Saved data entries
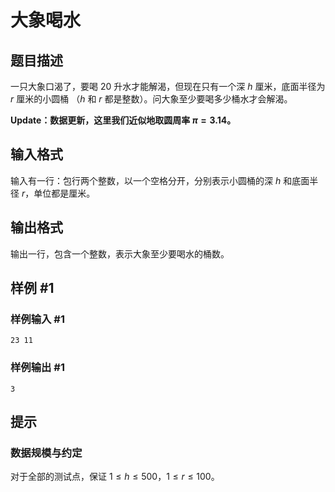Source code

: # 大象喝水

## 题目描述

一只大象口渴了，要喝 $20$ 升水才能解渴，但现在只有一个深 $h$ 厘米，底面半径为 $r$ 厘米的小圆桶 （$h$ 和 $r$ 都是整数）。问大象至少要喝多少桶水才会解渴。

**Update：数据更新，这里我们近似地取圆周率 $\pi = 3.14$。**

## 输入格式

输入有一行：包行两个整数，以一个空格分开，分别表示小圆桶的深 $h$ 和底面半径 $r$，单位都是厘米。

## 输出格式

输出一行，包含一个整数，表示大象至少要喝水的桶数。

## 样例 #1

### 样例输入 #1

```
23 11
```

### 样例输出 #1

```
3
```

## 提示

### 数据规模与约定

对于全部的测试点，保证 $1 \leq h \leq 500$，$1 \leq r \leq 100$。
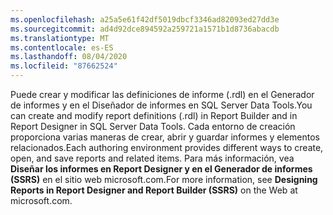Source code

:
```yaml
---
ms.openlocfilehash: a25a5e61f42df5019dbcf3346ad82093ed27dd3e
ms.sourcegitcommit: ad4d92dce894592a259721a1571b1d8736abacdb
ms.translationtype: MT
ms.contentlocale: es-ES
ms.lasthandoff: 08/04/2020
ms.locfileid: "87662524"
---
```

<span data-ttu-id="8766b-101">Puede crear y modificar las definiciones de informe \(.rdl\) en el Generador de informes y en el Diseñador de informes en SQL Server Data Tools.</span><span class="sxs-lookup"><span data-stu-id="8766b-101">You can create and modify report definitions \(.rdl\) in Report Builder and in Report Designer in SQL Server Data Tools.</span></span> <span data-ttu-id="8766b-102">Cada entorno de creación proporciona varias maneras de crear, abrir y guardar informes y elementos relacionados.</span><span class="sxs-lookup"><span data-stu-id="8766b-102">Each authoring environment provides different ways to create, open, and save reports and related items.</span></span> <span data-ttu-id="8766b-103">Para más información, vea **Diseñar los informes en Report Designer y en el Generador de informes \(SSRS\)** en el sitio web microsoft.com.</span><span class="sxs-lookup"><span data-stu-id="8766b-103">For more information, see **Designing Reports in Report Designer and Report Builder \(SSRS\)** on the Web at microsoft.com.</span></span>

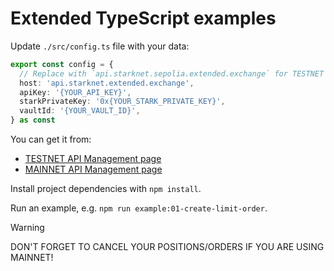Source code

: # Extended TypeScript examples

Update `./src/config.ts` file with your data:
```typescript
export const config = {
  // Replace with `api.starknet.sepolia.extended.exchange` for TESTNET
  host: 'api.starknet.extended.exchange',
  apiKey: '{YOUR_API_KEY}',
  starkPrivateKey: '0x{YOUR_STARK_PRIVATE_KEY}',
  vaultId: '{YOUR_VAULT_ID}',
} as const
```

You can get it from:
- [TESTNET API Management page](https://starknet.sepolia.extended.exchange/api-management)
- [MAINNET API Management page](https://app.extended.exchange/api-management)

Install project dependencies with `npm install`.

Run an example, e.g. `npm run example:01-create-limit-order`.

> [!WARNING]
> DON'T FORGET TO CANCEL YOUR POSITIONS/ORDERS IF YOU ARE USING MAINNET!
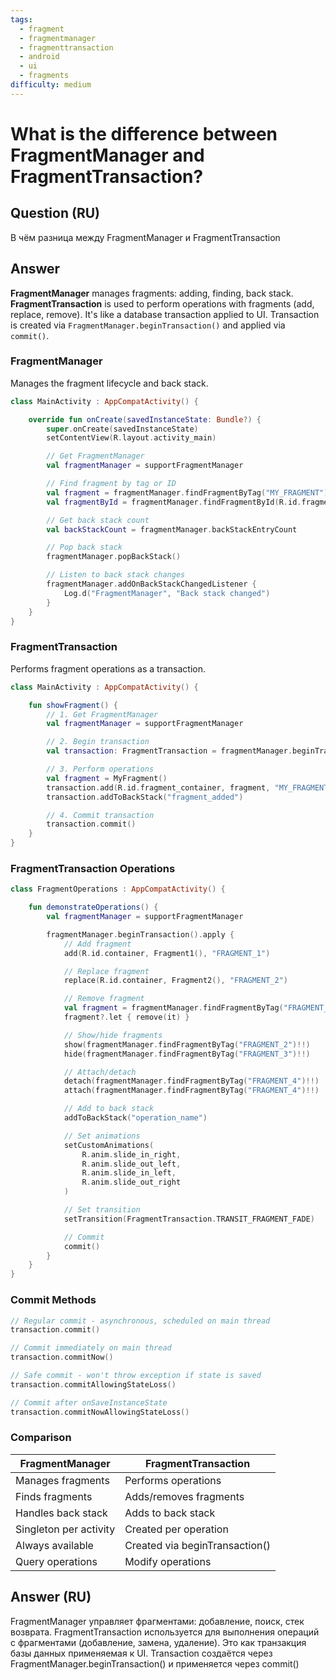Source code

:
 ```yaml
---
tags:
  - fragment
  - fragmentmanager
  - fragmenttransaction
  - android
  - ui
  - fragments
difficulty: medium
---
```


# What is the difference between FragmentManager and FragmentTransaction?

## Question (RU)

В чём разница между FragmentManager и FragmentTransaction

## Answer

**FragmentManager** manages fragments: adding, finding, back stack. **FragmentTransaction** is used to perform operations with fragments (add, replace, remove). It's like a database transaction applied to UI. Transaction is created via `FragmentManager.beginTransaction()` and applied via `commit()`.

### FragmentManager

Manages the fragment lifecycle and back stack.

```kotlin
class MainActivity : AppCompatActivity() {

    override fun onCreate(savedInstanceState: Bundle?) {
        super.onCreate(savedInstanceState)
        setContentView(R.layout.activity_main)

        // Get FragmentManager
        val fragmentManager = supportFragmentManager

        // Find fragment by tag or ID
        val fragment = fragmentManager.findFragmentByTag("MY_FRAGMENT")
        val fragmentById = fragmentManager.findFragmentById(R.id.fragment_container)

        // Get back stack count
        val backStackCount = fragmentManager.backStackEntryCount

        // Pop back stack
        fragmentManager.popBackStack()

        // Listen to back stack changes
        fragmentManager.addOnBackStackChangedListener {
            Log.d("FragmentManager", "Back stack changed")
        }
    }
}
```

### FragmentTransaction

Performs fragment operations as a transaction.

```kotlin
class MainActivity : AppCompatActivity() {

    fun showFragment() {
        // 1. Get FragmentManager
        val fragmentManager = supportFragmentManager

        // 2. Begin transaction
        val transaction: FragmentTransaction = fragmentManager.beginTransaction()

        // 3. Perform operations
        val fragment = MyFragment()
        transaction.add(R.id.fragment_container, fragment, "MY_FRAGMENT")
        transaction.addToBackStack("fragment_added")

        // 4. Commit transaction
        transaction.commit()
    }
}
```

### FragmentTransaction Operations

```kotlin
class FragmentOperations : AppCompatActivity() {

    fun demonstrateOperations() {
        val fragmentManager = supportFragmentManager

        fragmentManager.beginTransaction().apply {
            // Add fragment
            add(R.id.container, Fragment1(), "FRAGMENT_1")

            // Replace fragment
            replace(R.id.container, Fragment2(), "FRAGMENT_2")

            // Remove fragment
            val fragment = fragmentManager.findFragmentByTag("FRAGMENT_1")
            fragment?.let { remove(it) }

            // Show/hide fragments
            show(fragmentManager.findFragmentByTag("FRAGMENT_2")!!)
            hide(fragmentManager.findFragmentByTag("FRAGMENT_3")!!)

            // Attach/detach
            detach(fragmentManager.findFragmentByTag("FRAGMENT_4")!!)
            attach(fragmentManager.findFragmentByTag("FRAGMENT_4")!!)

            // Add to back stack
            addToBackStack("operation_name")

            // Set animations
            setCustomAnimations(
                R.anim.slide_in_right,
                R.anim.slide_out_left,
                R.anim.slide_in_left,
                R.anim.slide_out_right
            )

            // Set transition
            setTransition(FragmentTransaction.TRANSIT_FRAGMENT_FADE)

            // Commit
            commit()
        }
    }
}
```

### Commit Methods

```kotlin
// Regular commit - asynchronous, scheduled on main thread
transaction.commit()

// Commit immediately on main thread
transaction.commitNow()

// Safe commit - won't throw exception if state is saved
transaction.commitAllowingStateLoss()

// Commit after onSaveInstanceState
transaction.commitNowAllowingStateLoss()
```

### Comparison

| FragmentManager | FragmentTransaction |
|----------------|---------------------|
| Manages fragments | Performs operations |
| Finds fragments | Adds/removes fragments |
| Handles back stack | Adds to back stack |
| Singleton per activity | Created per operation |
| Always available | Created via beginTransaction() |
| Query operations | Modify operations |

## Answer (RU)

FragmentManager управляет фрагментами: добавление, поиск, стек возврата. FragmentTransaction используется для выполнения операций с фрагментами (добавление, замена, удаление). Это как транзакция базы данных применяемая к UI. Transaction создаётся через FragmentManager.beginTransaction() и применяется через commit()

**EXERCISE BRIEF**
Using the entries above, return each line in which the word "Management" occurs.

**THE COMPLETED TASK**
- [TESTNET API Management page](https://starknet.sepolia.extended.exchange/api-management)
- [MAINNET API Management page](https://app.extended.exchange/api-management)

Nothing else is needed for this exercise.